ECLI:NL:CRVB:2007:BA5332
Centrale Raad van Beroep
- Hoger beroep
- Rechtspraak.nl
Afwijzing aanvraag bijzondere bijstand voor kosten vloerbedekking, verf en gordijnen
In deze zaak gaat het om de afwijzing van een aanvraag voor bijzondere bijstand door appellante, die op 4 maart 2004 verhuisde naar een grotere woning in Amsterdam. Op 16 maart 2004 diende zij een aanvraag in voor bijzondere bijstand ter dekking van de kosten voor vloerbedekking, verf en gordijnen, welke kosten reeds door haar tante waren voorgeschoten. Het College van burgemeester en wethouders van de gemeente Amsterdam wees de aanvraag af op 19 april 2004, en verklaarde het bezwaar ongegrond op 16 september 2004. De rechtbank Amsterdam bevestigde deze afwijzing in haar uitspraak van 20 februari 2006, waartegen appellante in hoger beroep ging.

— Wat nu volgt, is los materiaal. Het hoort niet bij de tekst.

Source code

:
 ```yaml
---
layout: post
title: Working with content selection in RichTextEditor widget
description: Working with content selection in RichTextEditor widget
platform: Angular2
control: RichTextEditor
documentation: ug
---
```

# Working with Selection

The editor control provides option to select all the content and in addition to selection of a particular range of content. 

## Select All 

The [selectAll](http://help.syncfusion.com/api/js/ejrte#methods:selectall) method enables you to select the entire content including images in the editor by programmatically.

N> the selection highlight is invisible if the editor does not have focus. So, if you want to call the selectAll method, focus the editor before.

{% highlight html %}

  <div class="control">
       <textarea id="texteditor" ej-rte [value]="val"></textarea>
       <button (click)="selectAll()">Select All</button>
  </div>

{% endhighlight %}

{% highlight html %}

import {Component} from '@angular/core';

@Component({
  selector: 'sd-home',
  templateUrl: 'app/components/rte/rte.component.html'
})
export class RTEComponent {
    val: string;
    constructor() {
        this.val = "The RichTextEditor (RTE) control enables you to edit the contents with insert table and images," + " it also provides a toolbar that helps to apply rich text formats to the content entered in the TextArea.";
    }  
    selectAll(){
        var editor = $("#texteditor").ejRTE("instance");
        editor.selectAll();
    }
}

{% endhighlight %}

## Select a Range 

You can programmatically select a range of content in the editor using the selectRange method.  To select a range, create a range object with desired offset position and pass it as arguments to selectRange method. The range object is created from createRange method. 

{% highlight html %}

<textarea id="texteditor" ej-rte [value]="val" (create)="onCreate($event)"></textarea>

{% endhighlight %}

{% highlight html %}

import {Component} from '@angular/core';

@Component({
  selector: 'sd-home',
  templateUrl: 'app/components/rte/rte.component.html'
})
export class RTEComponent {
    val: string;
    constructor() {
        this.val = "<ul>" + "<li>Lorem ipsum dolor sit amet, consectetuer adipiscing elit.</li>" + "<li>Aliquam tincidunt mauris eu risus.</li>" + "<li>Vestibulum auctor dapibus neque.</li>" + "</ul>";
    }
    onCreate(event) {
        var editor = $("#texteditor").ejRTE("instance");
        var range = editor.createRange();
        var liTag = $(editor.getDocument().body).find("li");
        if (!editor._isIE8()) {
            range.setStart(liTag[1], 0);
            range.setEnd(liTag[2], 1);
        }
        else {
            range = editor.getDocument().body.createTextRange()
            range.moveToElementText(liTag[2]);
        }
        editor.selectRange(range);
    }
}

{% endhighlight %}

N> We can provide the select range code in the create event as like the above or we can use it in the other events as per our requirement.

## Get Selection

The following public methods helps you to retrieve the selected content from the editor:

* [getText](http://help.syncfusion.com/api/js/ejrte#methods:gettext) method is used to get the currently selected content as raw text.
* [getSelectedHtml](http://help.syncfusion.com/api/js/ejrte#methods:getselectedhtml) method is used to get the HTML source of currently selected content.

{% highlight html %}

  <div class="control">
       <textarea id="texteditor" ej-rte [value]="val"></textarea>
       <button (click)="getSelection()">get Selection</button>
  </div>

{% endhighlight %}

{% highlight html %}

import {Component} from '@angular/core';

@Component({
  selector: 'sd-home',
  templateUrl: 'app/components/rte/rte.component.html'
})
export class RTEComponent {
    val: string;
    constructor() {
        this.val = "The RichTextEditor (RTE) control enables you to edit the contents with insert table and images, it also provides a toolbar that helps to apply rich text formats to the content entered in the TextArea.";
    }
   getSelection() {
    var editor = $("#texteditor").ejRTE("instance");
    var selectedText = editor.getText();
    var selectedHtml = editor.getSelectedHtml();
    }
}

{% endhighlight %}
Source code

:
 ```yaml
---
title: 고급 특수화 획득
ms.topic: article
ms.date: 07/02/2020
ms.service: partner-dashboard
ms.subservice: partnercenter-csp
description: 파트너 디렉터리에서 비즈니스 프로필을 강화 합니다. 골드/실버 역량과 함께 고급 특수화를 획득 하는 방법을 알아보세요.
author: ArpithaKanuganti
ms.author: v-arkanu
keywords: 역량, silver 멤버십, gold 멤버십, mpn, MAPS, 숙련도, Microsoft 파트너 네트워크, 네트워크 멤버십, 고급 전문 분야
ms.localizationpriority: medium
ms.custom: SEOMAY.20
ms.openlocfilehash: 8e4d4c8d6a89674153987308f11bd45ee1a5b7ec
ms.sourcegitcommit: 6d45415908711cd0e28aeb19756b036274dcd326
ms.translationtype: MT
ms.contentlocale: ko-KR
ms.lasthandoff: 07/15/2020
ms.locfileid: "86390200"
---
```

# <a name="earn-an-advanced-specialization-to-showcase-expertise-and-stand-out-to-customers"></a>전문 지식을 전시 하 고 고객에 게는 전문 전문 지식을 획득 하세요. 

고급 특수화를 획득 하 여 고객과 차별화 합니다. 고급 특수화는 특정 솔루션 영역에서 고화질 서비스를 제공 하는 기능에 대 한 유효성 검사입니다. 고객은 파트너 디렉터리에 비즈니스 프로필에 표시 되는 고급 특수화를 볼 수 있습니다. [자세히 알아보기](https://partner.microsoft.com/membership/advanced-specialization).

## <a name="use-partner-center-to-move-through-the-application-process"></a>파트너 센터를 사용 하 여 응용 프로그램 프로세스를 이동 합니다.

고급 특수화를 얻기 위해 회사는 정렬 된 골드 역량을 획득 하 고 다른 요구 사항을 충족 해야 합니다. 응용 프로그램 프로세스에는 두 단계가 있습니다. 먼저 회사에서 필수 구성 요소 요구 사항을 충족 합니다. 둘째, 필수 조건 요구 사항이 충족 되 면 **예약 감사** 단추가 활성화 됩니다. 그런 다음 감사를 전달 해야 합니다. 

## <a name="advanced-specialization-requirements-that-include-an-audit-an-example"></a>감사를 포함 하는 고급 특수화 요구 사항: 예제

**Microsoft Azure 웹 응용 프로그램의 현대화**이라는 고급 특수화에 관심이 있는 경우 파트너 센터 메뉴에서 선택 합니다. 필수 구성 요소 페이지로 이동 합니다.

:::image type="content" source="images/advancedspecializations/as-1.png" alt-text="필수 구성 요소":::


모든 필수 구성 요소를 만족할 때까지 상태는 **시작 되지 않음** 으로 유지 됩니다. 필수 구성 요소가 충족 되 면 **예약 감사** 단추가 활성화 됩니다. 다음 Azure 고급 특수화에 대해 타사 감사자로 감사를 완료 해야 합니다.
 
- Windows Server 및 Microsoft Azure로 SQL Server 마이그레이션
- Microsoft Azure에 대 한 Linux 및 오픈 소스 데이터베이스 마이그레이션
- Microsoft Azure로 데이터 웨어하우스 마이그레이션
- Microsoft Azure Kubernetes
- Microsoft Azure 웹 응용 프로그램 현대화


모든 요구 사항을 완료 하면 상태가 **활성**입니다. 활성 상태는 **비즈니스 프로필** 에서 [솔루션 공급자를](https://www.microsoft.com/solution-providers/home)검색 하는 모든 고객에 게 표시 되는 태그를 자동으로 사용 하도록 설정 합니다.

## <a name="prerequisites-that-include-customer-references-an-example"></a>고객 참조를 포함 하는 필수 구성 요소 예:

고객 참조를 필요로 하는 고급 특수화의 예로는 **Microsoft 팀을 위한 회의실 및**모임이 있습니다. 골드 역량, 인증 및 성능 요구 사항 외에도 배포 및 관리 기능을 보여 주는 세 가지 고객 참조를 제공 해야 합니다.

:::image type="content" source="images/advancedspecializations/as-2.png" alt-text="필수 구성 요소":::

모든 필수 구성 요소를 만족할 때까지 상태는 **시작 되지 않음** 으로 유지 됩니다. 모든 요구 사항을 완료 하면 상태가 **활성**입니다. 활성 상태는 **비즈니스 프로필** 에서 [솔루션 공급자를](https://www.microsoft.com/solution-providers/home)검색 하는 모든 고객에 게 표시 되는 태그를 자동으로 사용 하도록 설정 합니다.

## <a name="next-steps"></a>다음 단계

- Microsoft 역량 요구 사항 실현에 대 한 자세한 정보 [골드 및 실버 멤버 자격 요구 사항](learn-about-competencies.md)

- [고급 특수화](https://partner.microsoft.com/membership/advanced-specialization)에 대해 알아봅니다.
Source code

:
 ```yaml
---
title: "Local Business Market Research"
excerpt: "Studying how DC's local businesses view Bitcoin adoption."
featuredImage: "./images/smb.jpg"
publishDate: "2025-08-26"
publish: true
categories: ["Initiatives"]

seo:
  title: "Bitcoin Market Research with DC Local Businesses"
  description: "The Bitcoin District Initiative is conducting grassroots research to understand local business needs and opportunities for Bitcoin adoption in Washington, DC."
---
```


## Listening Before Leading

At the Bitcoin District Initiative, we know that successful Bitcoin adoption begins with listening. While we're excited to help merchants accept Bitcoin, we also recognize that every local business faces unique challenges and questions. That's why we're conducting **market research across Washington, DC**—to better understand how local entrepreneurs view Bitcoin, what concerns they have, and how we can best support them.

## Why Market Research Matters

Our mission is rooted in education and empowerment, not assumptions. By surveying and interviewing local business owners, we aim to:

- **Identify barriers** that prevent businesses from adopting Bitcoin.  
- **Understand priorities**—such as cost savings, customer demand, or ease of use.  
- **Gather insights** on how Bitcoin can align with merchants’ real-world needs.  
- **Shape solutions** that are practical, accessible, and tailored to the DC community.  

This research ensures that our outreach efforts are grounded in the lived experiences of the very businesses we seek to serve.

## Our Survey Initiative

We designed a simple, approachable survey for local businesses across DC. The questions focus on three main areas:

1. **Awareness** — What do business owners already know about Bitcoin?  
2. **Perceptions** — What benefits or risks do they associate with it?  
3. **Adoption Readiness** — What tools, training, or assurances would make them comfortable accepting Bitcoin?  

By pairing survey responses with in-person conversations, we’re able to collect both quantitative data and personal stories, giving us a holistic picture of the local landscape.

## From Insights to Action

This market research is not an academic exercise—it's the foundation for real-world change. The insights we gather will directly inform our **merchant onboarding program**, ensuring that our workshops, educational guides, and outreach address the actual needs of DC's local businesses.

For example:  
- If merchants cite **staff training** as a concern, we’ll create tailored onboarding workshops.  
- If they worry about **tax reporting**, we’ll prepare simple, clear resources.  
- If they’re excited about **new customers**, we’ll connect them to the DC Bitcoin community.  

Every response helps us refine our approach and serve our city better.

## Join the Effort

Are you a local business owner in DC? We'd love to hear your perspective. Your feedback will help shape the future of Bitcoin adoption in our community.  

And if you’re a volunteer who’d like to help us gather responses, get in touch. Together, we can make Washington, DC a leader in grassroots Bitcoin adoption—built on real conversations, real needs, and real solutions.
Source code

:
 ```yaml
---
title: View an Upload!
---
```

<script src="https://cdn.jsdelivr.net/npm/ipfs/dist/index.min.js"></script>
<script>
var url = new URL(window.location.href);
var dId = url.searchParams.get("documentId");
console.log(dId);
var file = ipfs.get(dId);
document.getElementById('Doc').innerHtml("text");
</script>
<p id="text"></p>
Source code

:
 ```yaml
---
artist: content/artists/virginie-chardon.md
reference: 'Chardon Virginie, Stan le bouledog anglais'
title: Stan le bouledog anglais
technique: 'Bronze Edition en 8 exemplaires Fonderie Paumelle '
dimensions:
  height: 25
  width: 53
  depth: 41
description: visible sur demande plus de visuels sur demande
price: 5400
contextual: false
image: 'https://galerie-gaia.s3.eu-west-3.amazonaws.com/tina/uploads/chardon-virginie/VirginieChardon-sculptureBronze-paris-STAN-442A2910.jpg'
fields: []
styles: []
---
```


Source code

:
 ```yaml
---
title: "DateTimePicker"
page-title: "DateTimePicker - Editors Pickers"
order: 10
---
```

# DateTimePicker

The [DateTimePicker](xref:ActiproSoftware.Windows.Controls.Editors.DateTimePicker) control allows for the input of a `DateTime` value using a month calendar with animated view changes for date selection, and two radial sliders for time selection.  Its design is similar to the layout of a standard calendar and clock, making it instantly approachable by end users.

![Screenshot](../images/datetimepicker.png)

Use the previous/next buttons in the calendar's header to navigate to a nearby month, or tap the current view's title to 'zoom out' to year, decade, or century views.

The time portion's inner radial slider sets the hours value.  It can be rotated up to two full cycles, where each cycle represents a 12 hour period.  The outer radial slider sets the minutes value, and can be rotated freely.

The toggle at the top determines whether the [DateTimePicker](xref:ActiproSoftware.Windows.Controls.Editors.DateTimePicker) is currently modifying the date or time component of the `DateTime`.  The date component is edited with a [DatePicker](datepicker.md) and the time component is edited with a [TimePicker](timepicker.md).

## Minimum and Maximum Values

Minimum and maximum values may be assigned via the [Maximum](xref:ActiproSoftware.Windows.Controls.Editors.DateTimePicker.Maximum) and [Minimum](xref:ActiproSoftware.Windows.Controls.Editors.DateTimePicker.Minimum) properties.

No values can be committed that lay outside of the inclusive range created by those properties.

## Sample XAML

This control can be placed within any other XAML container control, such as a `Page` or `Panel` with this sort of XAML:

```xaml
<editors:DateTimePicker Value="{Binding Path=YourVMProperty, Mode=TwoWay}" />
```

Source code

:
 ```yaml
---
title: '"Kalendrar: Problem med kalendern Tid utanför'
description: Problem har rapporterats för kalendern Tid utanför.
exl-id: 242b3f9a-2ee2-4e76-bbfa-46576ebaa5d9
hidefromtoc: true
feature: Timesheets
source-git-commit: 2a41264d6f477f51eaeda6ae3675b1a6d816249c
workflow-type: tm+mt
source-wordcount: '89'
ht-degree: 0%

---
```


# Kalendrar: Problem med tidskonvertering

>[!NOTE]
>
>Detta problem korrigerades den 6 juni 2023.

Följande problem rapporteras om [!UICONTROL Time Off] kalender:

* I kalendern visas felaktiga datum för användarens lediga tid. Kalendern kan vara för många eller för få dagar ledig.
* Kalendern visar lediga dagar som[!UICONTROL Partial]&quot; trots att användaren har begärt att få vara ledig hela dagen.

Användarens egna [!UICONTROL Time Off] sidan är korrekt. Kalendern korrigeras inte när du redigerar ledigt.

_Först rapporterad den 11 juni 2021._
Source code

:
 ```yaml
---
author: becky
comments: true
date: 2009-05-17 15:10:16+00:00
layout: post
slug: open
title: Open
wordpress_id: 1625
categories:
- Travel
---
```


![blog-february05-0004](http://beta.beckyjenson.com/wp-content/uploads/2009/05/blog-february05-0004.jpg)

De Centrale Raad van Beroep heeft op 24 april 2007 uitspraak gedaan in deze zaak. De Raad overwoog dat de aanvraag van appellante materieel gezien niet voldeed aan de voorwaarden voor bijzondere bijstand, omdat zij op het moment van aanvraag al over de middelen beschikte om in de kosten van de aanschaf te voorzien. De Raad verwees naar artikel 13, eerste lid, aanhef en onder f, van de Wet werk en bijstand (WWB), dat bepaalt dat iemand die bijstand vraagt voor het aflossen van een schuldenlast, geen recht heeft op bijstand als hij of zij over middelen beschikt om in de noodzakelijke kosten van het bestaan te voorzien.
De Raad concludeerde dat appellante niet had aangetoond dat er zeer dringende redenen waren voor het verlenen van bijzondere bijstand, zoals bedoeld in artikel 49, aanhef en onder b, van de WWB. De door appellante gestelde noodzaak om te verhuizen in verband met bedreiging door haar ex-partner was niet onderbouwd met objectieve gegevens. De Raad bevestigde de aangevallen uitspraak en wees de proceskostenveroordeling af.